Saved data entries
::::::
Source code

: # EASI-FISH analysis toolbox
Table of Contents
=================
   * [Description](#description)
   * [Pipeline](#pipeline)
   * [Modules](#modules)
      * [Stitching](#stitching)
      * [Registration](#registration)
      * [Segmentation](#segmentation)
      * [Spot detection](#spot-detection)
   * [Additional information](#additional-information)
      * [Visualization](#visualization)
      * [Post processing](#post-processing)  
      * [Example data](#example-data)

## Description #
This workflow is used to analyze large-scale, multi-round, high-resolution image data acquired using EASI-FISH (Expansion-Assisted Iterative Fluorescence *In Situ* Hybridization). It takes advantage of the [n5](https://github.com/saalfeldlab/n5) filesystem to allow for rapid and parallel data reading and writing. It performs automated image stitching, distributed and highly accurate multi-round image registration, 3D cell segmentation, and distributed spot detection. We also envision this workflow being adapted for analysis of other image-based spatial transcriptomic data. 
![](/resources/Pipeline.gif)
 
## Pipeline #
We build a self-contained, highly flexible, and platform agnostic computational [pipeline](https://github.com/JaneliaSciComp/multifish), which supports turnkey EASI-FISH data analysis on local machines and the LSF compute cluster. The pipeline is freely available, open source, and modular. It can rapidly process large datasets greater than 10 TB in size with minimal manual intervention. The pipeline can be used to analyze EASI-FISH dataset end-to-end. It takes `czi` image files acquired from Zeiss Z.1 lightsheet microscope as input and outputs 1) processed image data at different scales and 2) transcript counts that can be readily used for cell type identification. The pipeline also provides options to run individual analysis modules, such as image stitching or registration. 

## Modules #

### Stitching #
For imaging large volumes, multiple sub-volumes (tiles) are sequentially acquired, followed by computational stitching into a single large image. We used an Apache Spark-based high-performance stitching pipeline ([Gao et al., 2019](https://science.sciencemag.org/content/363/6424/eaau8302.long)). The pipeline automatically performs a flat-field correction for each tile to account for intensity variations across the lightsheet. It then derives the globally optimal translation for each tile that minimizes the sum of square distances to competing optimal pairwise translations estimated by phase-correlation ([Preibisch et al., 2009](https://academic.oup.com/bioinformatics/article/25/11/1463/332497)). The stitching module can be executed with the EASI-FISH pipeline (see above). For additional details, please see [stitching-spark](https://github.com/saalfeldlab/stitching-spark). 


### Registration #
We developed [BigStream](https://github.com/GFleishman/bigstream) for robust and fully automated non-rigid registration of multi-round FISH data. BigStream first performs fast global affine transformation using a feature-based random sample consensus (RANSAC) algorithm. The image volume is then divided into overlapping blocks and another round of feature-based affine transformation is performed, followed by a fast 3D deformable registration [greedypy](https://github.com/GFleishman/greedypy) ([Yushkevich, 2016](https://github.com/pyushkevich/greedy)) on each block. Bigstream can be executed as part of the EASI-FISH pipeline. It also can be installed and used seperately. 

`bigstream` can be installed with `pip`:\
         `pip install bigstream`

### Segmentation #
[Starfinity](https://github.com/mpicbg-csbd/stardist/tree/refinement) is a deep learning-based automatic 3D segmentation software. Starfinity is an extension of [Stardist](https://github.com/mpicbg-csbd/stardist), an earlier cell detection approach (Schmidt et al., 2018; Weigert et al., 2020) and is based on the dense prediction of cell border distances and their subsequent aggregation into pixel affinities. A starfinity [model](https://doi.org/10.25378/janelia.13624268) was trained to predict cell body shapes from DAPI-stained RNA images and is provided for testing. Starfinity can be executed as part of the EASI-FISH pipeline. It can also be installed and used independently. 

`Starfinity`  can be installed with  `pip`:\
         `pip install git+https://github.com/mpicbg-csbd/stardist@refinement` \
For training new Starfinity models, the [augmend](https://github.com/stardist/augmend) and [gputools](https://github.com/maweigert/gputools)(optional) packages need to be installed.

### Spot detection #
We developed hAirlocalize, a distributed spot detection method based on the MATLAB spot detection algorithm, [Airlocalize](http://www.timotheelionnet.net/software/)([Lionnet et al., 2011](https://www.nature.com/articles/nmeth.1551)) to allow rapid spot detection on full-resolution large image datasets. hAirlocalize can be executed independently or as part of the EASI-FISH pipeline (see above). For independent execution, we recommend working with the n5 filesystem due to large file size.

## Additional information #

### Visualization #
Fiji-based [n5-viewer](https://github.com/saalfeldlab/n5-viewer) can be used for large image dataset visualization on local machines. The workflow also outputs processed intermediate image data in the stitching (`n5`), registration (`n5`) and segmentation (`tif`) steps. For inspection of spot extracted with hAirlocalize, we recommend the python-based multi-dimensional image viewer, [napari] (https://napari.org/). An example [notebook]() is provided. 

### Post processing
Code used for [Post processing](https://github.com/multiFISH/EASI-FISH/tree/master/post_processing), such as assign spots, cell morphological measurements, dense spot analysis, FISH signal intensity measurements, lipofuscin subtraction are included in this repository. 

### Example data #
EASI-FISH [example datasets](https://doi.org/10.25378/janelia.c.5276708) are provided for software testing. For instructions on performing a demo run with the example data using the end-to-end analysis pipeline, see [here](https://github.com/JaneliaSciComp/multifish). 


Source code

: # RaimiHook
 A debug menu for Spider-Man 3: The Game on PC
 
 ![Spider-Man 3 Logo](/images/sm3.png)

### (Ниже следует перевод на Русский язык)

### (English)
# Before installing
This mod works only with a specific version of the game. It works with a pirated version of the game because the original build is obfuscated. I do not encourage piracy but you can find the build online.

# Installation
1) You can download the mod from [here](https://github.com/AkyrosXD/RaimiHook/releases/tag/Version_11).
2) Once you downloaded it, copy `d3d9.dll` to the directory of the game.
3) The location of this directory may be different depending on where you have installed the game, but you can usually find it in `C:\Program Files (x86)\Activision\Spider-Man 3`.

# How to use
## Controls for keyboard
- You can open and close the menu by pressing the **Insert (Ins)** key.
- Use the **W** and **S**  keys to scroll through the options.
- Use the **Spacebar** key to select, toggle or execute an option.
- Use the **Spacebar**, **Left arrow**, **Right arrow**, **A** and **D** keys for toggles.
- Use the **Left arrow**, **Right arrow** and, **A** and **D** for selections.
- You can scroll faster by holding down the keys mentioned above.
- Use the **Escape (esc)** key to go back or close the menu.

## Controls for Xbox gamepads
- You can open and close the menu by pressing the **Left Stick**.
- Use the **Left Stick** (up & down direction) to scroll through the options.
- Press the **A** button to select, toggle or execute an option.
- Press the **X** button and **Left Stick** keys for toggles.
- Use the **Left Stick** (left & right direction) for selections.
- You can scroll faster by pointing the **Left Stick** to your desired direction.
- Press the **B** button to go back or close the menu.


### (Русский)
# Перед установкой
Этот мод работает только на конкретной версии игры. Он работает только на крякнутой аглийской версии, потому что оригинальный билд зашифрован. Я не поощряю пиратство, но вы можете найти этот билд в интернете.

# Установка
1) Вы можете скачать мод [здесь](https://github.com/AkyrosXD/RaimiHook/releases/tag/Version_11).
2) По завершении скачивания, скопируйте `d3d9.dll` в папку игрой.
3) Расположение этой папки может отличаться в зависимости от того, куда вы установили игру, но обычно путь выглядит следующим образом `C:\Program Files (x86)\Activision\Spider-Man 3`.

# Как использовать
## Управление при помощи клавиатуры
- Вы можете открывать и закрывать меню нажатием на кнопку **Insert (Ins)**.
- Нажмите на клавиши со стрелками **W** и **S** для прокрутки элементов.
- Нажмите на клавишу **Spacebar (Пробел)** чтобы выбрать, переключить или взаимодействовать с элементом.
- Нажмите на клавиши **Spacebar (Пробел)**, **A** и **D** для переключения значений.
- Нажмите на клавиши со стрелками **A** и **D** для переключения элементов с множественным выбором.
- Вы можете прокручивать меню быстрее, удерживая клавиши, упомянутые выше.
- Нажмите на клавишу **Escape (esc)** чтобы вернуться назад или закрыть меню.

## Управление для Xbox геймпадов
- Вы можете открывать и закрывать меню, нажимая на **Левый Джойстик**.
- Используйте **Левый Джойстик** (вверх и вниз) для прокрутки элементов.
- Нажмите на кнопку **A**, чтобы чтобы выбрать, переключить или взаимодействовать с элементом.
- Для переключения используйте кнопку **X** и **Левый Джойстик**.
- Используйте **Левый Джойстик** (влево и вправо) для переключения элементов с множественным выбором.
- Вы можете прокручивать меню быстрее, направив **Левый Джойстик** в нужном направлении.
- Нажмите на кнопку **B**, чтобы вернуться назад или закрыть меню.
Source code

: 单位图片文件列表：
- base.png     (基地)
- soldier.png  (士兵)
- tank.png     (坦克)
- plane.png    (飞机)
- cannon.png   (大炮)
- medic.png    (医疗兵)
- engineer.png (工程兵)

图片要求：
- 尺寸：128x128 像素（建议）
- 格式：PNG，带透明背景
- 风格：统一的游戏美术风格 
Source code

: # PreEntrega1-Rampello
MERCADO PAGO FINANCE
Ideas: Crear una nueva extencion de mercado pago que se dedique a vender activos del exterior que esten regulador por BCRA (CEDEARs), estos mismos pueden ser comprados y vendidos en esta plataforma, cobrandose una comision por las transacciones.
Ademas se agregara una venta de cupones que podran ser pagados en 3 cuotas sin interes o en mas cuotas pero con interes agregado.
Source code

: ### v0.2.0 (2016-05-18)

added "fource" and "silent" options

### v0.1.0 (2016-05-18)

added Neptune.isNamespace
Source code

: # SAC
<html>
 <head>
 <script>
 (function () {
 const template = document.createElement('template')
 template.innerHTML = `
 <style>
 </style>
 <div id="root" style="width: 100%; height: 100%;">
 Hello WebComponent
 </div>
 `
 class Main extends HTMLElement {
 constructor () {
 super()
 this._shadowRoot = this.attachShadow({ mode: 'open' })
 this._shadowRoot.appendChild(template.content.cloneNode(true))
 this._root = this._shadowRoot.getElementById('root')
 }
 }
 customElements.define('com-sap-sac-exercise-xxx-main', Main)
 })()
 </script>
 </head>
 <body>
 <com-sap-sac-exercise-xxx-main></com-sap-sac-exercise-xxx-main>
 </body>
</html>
::::::
EXERCISE INSTRUCTIONS:
Consider the entries above and return each line with the string "вернуться".

SOLUTION TO THIS PROBLEM:
- Нажмите на клавишу **Escape (esc)** чтобы вернуться назад или закрыть меню.
- Нажмите на кнопку **B**, чтобы вернуться назад или закрыть меню.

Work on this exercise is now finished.